═════ Source data
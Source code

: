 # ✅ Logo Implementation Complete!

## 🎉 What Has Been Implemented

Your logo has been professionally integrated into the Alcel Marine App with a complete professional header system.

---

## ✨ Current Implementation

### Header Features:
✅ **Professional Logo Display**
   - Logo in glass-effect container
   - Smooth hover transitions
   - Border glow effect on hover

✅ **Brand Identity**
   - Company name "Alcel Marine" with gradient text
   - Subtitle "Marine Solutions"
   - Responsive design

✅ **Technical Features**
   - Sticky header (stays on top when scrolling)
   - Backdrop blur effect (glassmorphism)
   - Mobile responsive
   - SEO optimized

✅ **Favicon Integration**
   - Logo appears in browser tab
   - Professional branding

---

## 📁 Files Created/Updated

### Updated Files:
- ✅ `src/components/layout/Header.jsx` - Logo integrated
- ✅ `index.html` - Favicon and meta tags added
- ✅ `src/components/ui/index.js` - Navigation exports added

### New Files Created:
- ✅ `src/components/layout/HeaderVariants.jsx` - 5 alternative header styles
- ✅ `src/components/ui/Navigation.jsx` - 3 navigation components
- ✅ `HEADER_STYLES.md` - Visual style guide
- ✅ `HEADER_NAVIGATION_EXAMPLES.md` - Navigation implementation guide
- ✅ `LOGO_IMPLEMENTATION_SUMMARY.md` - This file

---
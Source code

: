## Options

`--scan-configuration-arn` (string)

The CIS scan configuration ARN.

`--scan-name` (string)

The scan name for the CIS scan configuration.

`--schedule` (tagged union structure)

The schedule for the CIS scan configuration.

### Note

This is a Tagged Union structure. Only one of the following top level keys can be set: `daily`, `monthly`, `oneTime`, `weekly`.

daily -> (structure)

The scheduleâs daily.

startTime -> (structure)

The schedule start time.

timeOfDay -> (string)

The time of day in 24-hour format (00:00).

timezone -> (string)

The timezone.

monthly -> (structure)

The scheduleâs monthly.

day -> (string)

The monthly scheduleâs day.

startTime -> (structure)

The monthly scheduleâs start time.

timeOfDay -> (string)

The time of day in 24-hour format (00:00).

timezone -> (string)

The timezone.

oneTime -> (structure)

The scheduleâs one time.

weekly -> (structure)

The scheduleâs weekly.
══════════
Problem:
Copy out each entry exactly, leaving nothing out.

Written answer:
Source code

: # ✅ Logo Implementation Complete!

## 🎉 What Has Been Implemented

Your logo has been professionally integrated into the Alcel Marine App with a complete professional header system.

---

## ✨ Current Implementation

### Header Features:
✅ **Professional Logo Display**
   - Logo in glass-effect container
   - Smooth hover transitions
   - Border glow effect on hover

✅ **Brand Identity**
   - Company name "Alcel Marine" with gradient text
   - Subtitle "Marine Solutions"
   - Responsive design

✅ **Technical Features**
   - Sticky header (stays on top when scrolling)
   - Backdrop blur effect (glassmorphism)
   - Mobile responsive
   - SEO optimized

✅ **Favicon Integration**
   - Logo appears in browser tab
   - Professional branding

---

## 📁 Files Created/Updated

### Updated Files:
- ✅ `src/components/layout/Header.jsx` - Logo integrated
- ✅ `index.html` - Favicon and meta tags added
- ✅ `src/components/ui/index.js` - Navigation exports added

### New Files Created:
- ✅ `src/components/layout/HeaderVariants.jsx` - 5 alternative header styles
- ✅ `src/components/ui/Navigation.jsx` - 3 navigation components
- ✅ `HEADER_STYLES.md` - Visual style guide
- ✅ `HEADER_NAVIGATION_EXAMPLES.md` - Navigation implementation guide
- ✅ `LOGO_IMPLEMENTATION_SUMMARY.md` - This file

---
Source code

:## Options

`--scan-configuration-arn` (string)

The CIS scan configuration ARN.

`--scan-name` (string)

The scan name for the CIS scan configuration.

`--schedule` (tagged union structure)

The schedule for the CIS scan configuration.

### Note

This is a Tagged Union structure. Only one of the following top level keys can be set: `daily`, `monthly`, `oneTime`, `weekly`.

daily -> (structure)

The scheduleâs daily.

startTime -> (structure)

The schedule start time.

timeOfDay -> (string)

The time of day in 24-hour format (00:00).

timezone -> (string)

The timezone.

monthly -> (structure)

The scheduleâs monthly.

day -> (string)

The monthly scheduleâs day.

startTime -> (structure)

The monthly scheduleâs start time.

timeOfDay -> (string)

The time of day in 24-hour format (00:00).

timezone -> (string)

The timezone.

oneTime -> (structure)

The scheduleâs one time.

weekly -> (structure)

The scheduleâs weekly.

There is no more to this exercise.